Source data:
Start of Block

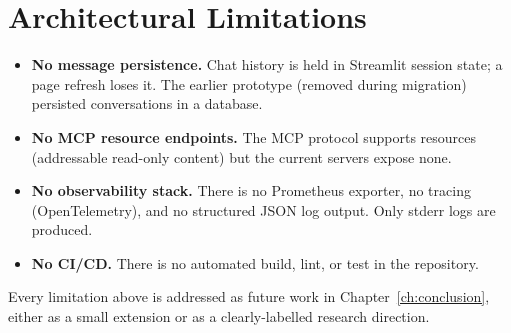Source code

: \section{Architectural Limitations}
\label{sec:lim-arch}

\begin{itemize}[leftmargin=1.4em]
  \item \textbf{No message persistence.} Chat history is held in
        Streamlit session state; a page refresh loses it. The
        earlier prototype (removed during migration) persisted
        conversations in a database.
  \item \textbf{No MCP resource endpoints.} The MCP protocol
        supports resources (addressable read-only content) but the
        current servers expose none.
  \item \textbf{No observability stack.} There is no Prometheus
        exporter, no tracing (OpenTelemetry), and no structured
        JSON log output. Only stderr logs are produced.
  \item \textbf{No CI/CD.} There is no automated build, lint, or
        test in the repository.
\end{itemize}

Every limitation above is addressed as future work in
Chapter~\ref{ch:conclusion}, either as a small extension or as a
clearly-labelled research direction.
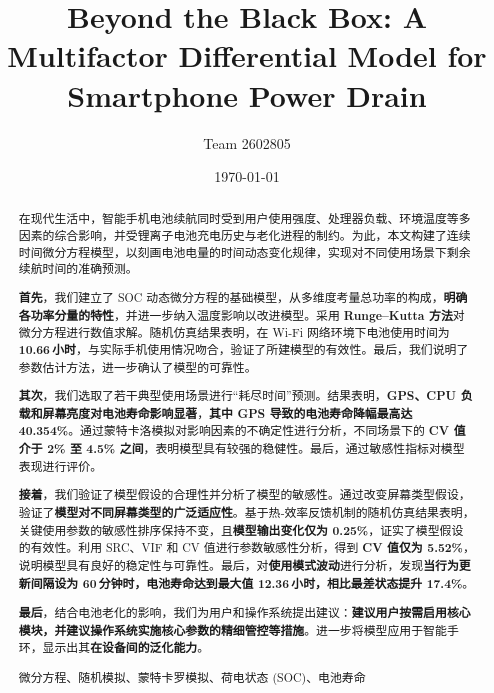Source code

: \documentclass{mcmthesis}  %
\title{Beyond the Black Box: A Multifactor Differential Model for Smartphone Power Drain}  %
\author{\small Team 2602805}  %
\date{\today}  %
\begin{document}
	\begin{abstract}  %
		
		在现代生活中，智能手机电池续航同时受到用户使用强度、处理器负载、环境温度等多因素的综合影响，并受锂离子电池充电历史与老化进程的制约。为此，本文构建了连续时间微分方程模型，以刻画电池电量的时间动态变化规律，实现对不同使用场景下剩余续航时间的准确预测。
		
		\textbf{首先}，我们建立了 SOC 动态微分方程的基础模型，从多维度考量总功率的构成，\textbf{明确各功率分量的特性}，并进一步纳入温度影响以改进模型。采用 \textbf{Runge–Kutta 方法}对微分方程进行数值求解。随机仿真结果表明，在 Wi‑Fi 网络环境下电池使用时间为 \textbf{10.66 小时}，与实际手机使用情况吻合，验证了所建模型的有效性。最后，我们说明了参数估计方法，进一步确认了模型的可靠性。
		
		\textbf{其次}，我们选取了若干典型使用场景进行“耗尽时间”预测。结果表明，\textbf{GPS、CPU 负载和屏幕亮度对电池寿命影响显著}，\textbf{其中 GPS 导致的电池寿命降幅最高达 40.354\%}。通过蒙特卡洛模拟对影响因素的不确定性进行分析，不同场景下的 \textbf{CV 值介于 2\% 至 4.5\% 之间}，表明模型具有较强的稳健性。最后，通过敏感性指标对模型表现进行评价。
		
		\textbf{接着}，我们验证了模型假设的合理性并分析了模型的敏感性。通过改变屏幕类型假设，验证了\textbf{模型对不同屏幕类型的广泛适应性}。基于热‑效率反馈机制的随机仿真结果表明，关键使用参数的敏感性排序保持不变，且\textbf{模型输出变化仅为 0.25\%}，证实了模型假设的有效性。利用 SRC、VIF 和 CV 值进行参数敏感性分析，得到 \textbf{CV 值仅为 5.52\%}，说明模型具有良好的稳定性与可靠性。最后，对\textbf{使用模式波动}进行分析，发现\textbf{当行为更新间隔设为 60 分钟时，电池寿命达到最大值 12.36 小时，相比最差状态提升 17.4\%}。
		
		\textbf{最后}，结合电池老化的影响，我们为用户和操作系统提出建议：\textbf{建议用户按需启用核心模块，并建议操作系统实施核心参数的精细管控等措施}。进一步将模型应用于智能手环，显示出其\textbf{在设备间的泛化能力}。
		\begin{keywords}
			微分方程、随机模拟、蒙特卡罗模拟、荷电状态 (SOC)、电池寿命
		\end{keywords}
	\end{abstract}  %
	\maketitle  %
	
	\tableofcontents  %
	\setcounter{page}{2} %
	
	
\end{document}
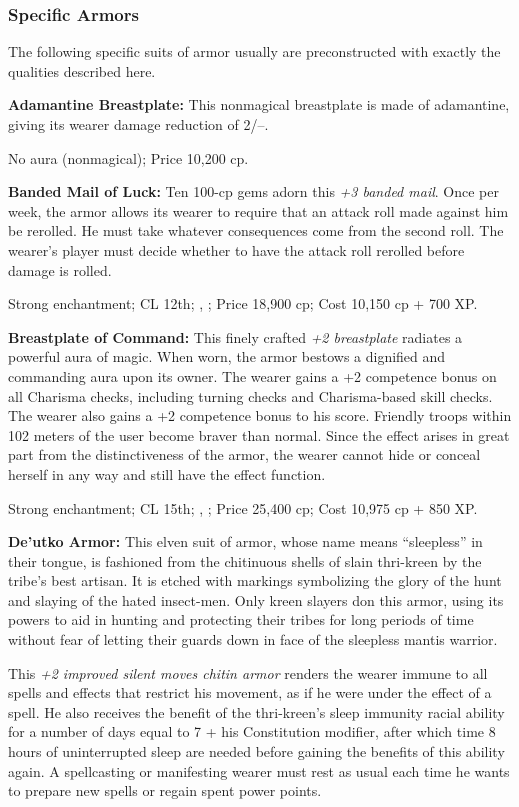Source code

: \subsubsection{Specific Armors}
The following specific suits of armor usually are preconstructed with exactly the qualities described here.

\textbf{Adamantine Breastplate:} This nonmagical breastplate is made of adamantine, giving its wearer damage reduction of 2/--.

No aura (nonmagical); Price 10,200 cp.

\textbf{Banded Mail of Luck:} Ten 100-cp gems adorn this \emph{+3 banded mail}. Once per week, the armor allows its wearer to require that an attack roll made against him be rerolled. He must take whatever consequences come from the second roll. The wearer's player must decide whether to have the attack roll rerolled before damage is rolled.

Strong enchantment; CL 12th; , ; Price 18,900 cp; Cost 10,150 cp + 700 XP.

\textbf{Breastplate of Command:} This finely crafted \emph{+2 breastplate} radiates a powerful aura of magic. When worn, the armor bestows a dignified and commanding aura upon its owner. The wearer gains a +2 competence bonus on all Charisma checks, including turning checks and Charisma-based skill checks. The wearer also gains a +2 competence bonus to his  score. Friendly troops within 102 meters of the user become braver than normal. Since the effect arises in great part from the distinctiveness of the armor, the wearer cannot hide or conceal herself in any way and still have the effect function.

Strong enchantment; CL 15th; , ; Price 25,400 cp; Cost 10,975 cp + 850 XP.

\textbf{De'utko Armor:} This elven suit of armor, whose name means ``sleepless'' in their tongue, is fashioned from the chitinuous shells of slain thri-kreen by the tribe's best artisan. It is etched with markings symbolizing the glory of the hunt and slaying of the hated insect-men. Only kreen slayers don this armor, using its powers to aid in hunting and protecting their tribes for long periods of time without fear of letting their guards down in face of the sleepless mantis warrior.

This \emph{+2 improved silent moves chitin armor} renders the wearer immune to all spells and effects that restrict his movement, as if he were under the effect of a  spell. He also receives the benefit of the thri-kreen's sleep immunity racial ability for a number of days equal to 7 + his Constitution modifier, after which time 8 hours of uninterrupted sleep are needed before gaining the benefits of this ability again. A spellcasting or manifesting wearer must rest as usual each time he wants to prepare new spells or regain spent power points.

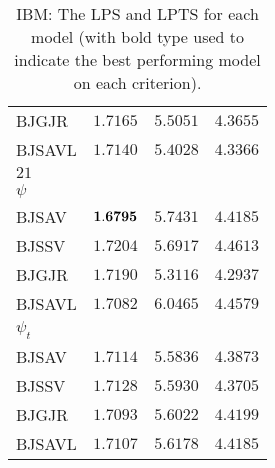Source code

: \documentclass[12pt]{article}
\theoremstyle{plain}
\numberwithin{equation}{section}
\begin{document}
\begin{table}[h!]
\begin{center}
\begin{small}
\begin{tabular}{ l c c c }
{BJGJR}&     $1.7165$              &    $5.5051$             &     $4.3655$      \\
{BJSAVL}&   $1.7140$              &     $5.4028$             &     $4.3366$      \\\hline
{$21$} &{}&{}&{}\\
{$\psi$} \\
 {BJSAV}&     ${\bf{1.6795}}$     &     $5.7431$            &     $4.4185$      \\
{BJSSV}&      $1.7204$             &     $5.6917$             &     $4.4613$      \\
{BJGJR}&      $1.7190$             &     $5.3116$             &     $4.2937$      \\
{BJSAVL}&    $1.7082$              &     $6.0465$             &    $4.4579$      \\
{$\psi_t$} \\
 {BJSAV}&     $1.7114$             &     $5.5836$             &     $4.3873$      \\
{BJSSV}&     $1.7128$             &     $5.5930$             &     $4.3705$      \\
{BJGJR}&     $1.7093$              &    $5.6022$             &     $4.4199$      \\
{BJSAVL}&   $1.7107$              &     $5.6178$             &     $4.4185$      \\\hline\hline
\end{tabular}
\end{small}
\caption{IBM: The LPS and LPTS for each model (with bold type used to indicate the best performing model on each criterion).}
\label{LPTS_IBM}
\end{center}
\end{table}
\end{document}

End of Block

> _What is needed_: From the records above, quote only the lines running from the line with "Strong enchantment; CL 12th;" to the line with "Strong enchantment; CL 15th;", both lines included.

> _Task solution_:
Strong enchantment; CL 12th; , ; Price 18,900 cp; Cost 10,150 cp + 700 XP.

\textbf{Breastplate of Command:} This finely crafted \emph{+2 breastplate} radiates a powerful aura of magic. When worn, the armor bestows a dignified and commanding aura upon its owner. The wearer gains a +2 competence bonus on all Charisma checks, including turning checks and Charisma-based skill checks. The wearer also gains a +2 competence bonus to his  score. Friendly troops within 102 meters of the user become braver than normal. Since the effect arises in great part from the distinctiveness of the armor, the wearer cannot hide or conceal herself in any way and still have the effect function.

Strong enchantment; CL 15th; , ; Price 25,400 cp; Cost 10,975 cp + 850 XP.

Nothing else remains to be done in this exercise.